Dave Rawson signed up to care for a tired looking traffic circle and his Grand Boulevard area street has never been the same.
“I affectionately call this cool dude Bruce the Moose, with a very important message: Be cool. Don’t drink and drive,” says Rawson.
He’s referring to an antlered fellow sporting sunglasses and a Santa hat he fashioned out of wood and added to the roundabout last Christmas. Rawson is in the habit of dressing up the neighbourhood traffic circle at Moody Avenue and 16th Street to suit the occasion. For example, on Valentine’s Day he hung red hearts in the trees.
It’s been a labour of love for Rawson, who first became steward of the circle 10 years ago.
“In the beginning there was a lot of work to do to bring it back to a usable plantable garden,” explains 74-year-old Rawson of his retirement project.
Wild grass had invaded the entire circle and for the first four years Rawson was constantly digging it up.
New top soil was added giving Rawson a raw canvas to work with.
“Little by little, year after year, we planted different flowers,” he says.
Some of the money to spruce up the circle comes out of his own pocket, while the city also chips in.
“This year the city donated zinnias and alyssum and I bought some purple alyssum, lobelia and dahlias,” says Rawson.
A friendship has grown as well.
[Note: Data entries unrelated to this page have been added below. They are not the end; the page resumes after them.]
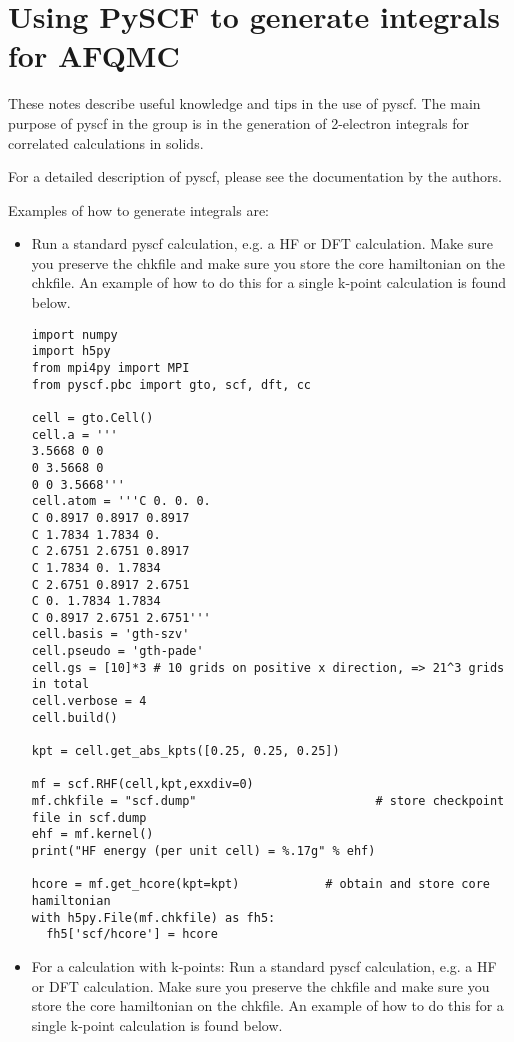 \section{Using PySCF to generate integrals for AFQMC}
\label{sec:pyscf}
These notes describe useful knowledge and tips in the use of pyscf. 
The main purpose of pyscf in the group is in the generation of 2-electron integrals for correlated calculations in solids.

For a detailed description of pyscf, please see the documentation by the authors.

Examples of how to generate integrals are:
\begin{itemize}
\item Run a standard pyscf calculation, e.g. a HF or DFT calculation. Make sure you preserve the chkfile and make sure you store the core hamiltonian on the chkfile. An example of how to do this for a single k-point calculation is found below.
\begin{lstlisting}[style=Python,caption=The following is an example PySCF input file for single k-point calculations.]
import numpy
import h5py
from mpi4py import MPI
from pyscf.pbc import gto, scf, dft, cc

cell = gto.Cell()
cell.a = '''
3.5668 0 0
0 3.5668 0
0 0 3.5668'''
cell.atom = '''C 0. 0. 0. 
C 0.8917 0.8917 0.8917
C 1.7834 1.7834 0. 
C 2.6751 2.6751 0.8917
C 1.7834 0. 1.7834
C 2.6751 0.8917 2.6751
C 0. 1.7834 1.7834
C 0.8917 2.6751 2.6751'''
cell.basis = 'gth-szv'
cell.pseudo = 'gth-pade'
cell.gs = [10]*3 # 10 grids on positive x direction, => 21^3 grids in total
cell.verbose = 4
cell.build()

kpt = cell.get_abs_kpts([0.25, 0.25, 0.25])  

mf = scf.RHF(cell,kpt,exxdiv=0)
mf.chkfile = "scf.dump"                         # store checkpoint file in scf.dump
ehf = mf.kernel()
print("HF energy (per unit cell) = %.17g" % ehf)

hcore = mf.get_hcore(kpt=kpt)            # obtain and store core hamiltonian
with h5py.File(mf.chkfile) as fh5:
  fh5['scf/hcore'] = hcore
\end{lstlisting}

\item {For a calculation with k-points:
Run a standard pyscf calculation, e.g. a HF or DFT calculation. Make sure you preserve the chkfile and make sure you store the core hamiltonian on the chkfile. An example of how to do this for a single k-point calculation is found below.}


\end{itemize}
For a long time, Rawson tended to the traffic circle by himself, hauling a hose across the street to water the plants. Then he talked Gord Smith, who lives a few houses down, into helping him.
Most days the two of them can been found weeding and watering over at the circle, while neighbours stop by to say hi or honk as they drive by as a show of appreciation for the generous gents.
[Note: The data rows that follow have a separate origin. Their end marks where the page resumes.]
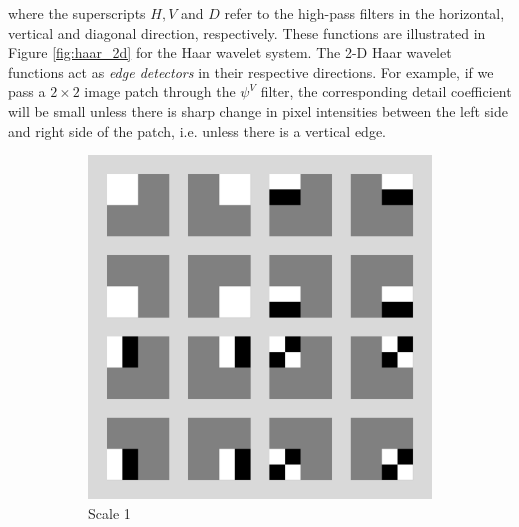 where the superscripts $H,V$ and $D$ refer to the high-pass filters in the horizontal, vertical and diagonal direction, respectively.
These functions are illustrated in Figure \ref{fig:haar_2d} for the Haar wavelet system.
The 2-D Haar wavelet functions act as \emph{edge detectors} in their respective directions.
For example, if we pass a $2\times 2$ image patch through the $\psi^V$ filter, the corresponding detail coefficient will be small unless there is sharp change in pixel intensities between the left side and right side of the patch, i.e. unless there is a vertical edge.

\begin{figure}
\centering
\begin{subfigure}{0.4\textwidth}
  \includegraphics[width=\textwidth]{Chapter3/Images/haar2_scale1.png}
  \caption{Scale 1}
\end{subfigure}
\begin{subfigure}{0.4\textwidth}

\end{subfigure}
\end{figure}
“You know the thing is, the neighbourhood here, it’s a really nice neighbourhood. We know most of the people here,” says Rawson, who has lived in the area for 35 years.
Rawson and Smith spent three months making Canada Day decorations from scratch. They put in a lot of effort to show their patriotism.
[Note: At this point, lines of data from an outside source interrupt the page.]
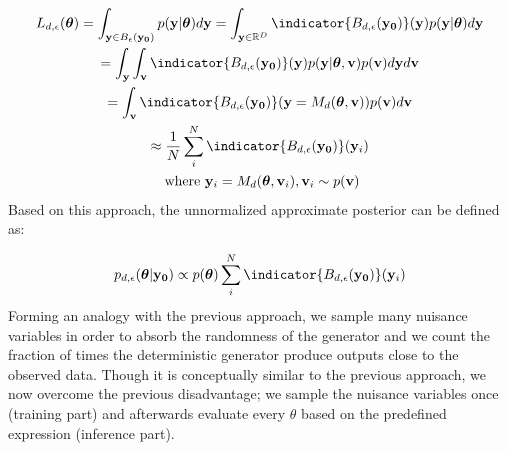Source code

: \begin{gather} \label{eq:alt_view}
  L_{d, \epsilon}(\thetab) =
  \int_{\yb \in B_\epsilon(\data)}p(\yb|\thetab)d\yb =
  \int_{\yb \in \R^D} \indicator{\region(\data)}(\yb) p(\yb|\thetab)d\yb\\
  = \int_\yb \int_\vb \indicator{\region(\data)}(\yb) p(\yb|\thetab, \vb) p(\vb) d\yb d\vb \\
  = \int_\vb \indicator{\region(\data)}(\yb=M_d(\thetab, \vb)) p(\vb) d\vb \\
  \approx \frac{1}{N} \sum_i^N \indicator{\region (\data)} (\yb_i) \\
  \text{ where } \yb_i = M_d(\thetab, \vb_i), \vb_i \sim p(\vb)
\end{gather}
%
Based on this approach, the unnormalized approximate posterior can be
defined as:

\begin{equation} \label{eq:aprox_posterior}
  p_{d,\epsilon}(\thetab|\data)
  \propto p(\thetab) \sum_i^N \indicator{ \region(\data)} (\yb_i)
\end{equation}
%
Forming an analogy with the previous approach, we sample many nuisance
variables in order to absorb the randomness of the generator and we
count the fraction of times the deterministic generator produce
outputs close to the observed data. Though it is conceptually similar
to the previous approach, we now overcome the previous disadvantage;
we sample the nuisance variables once (training part) and afterwards
evaluate every $\theta$ based on the predefined expression (inference
part).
Four birthday cake-shaped signs with candles placed atop were each painstakingly carved out of wood, by doweling and using a scroll saw. Four times over. For each one of the posts in the circle.
“It’s rewarding, you know,” says Rawson of the time and effort spent beautifying his neighbourhood.
Bright-coloured bird houses, fashioned by the two friends, of course, are a new addition to trees in the traffic circle this summer.
“The young kids love them,” says Rawson. “Next year I want to move them up higher into the tree to hopefully attract some tenants.”
All that work and still Rawson wishes he had more space to decorate.
“This is quite a small circle, compared to what the other ones are like. I kind of wish we had a larger one,” he says with a laugh.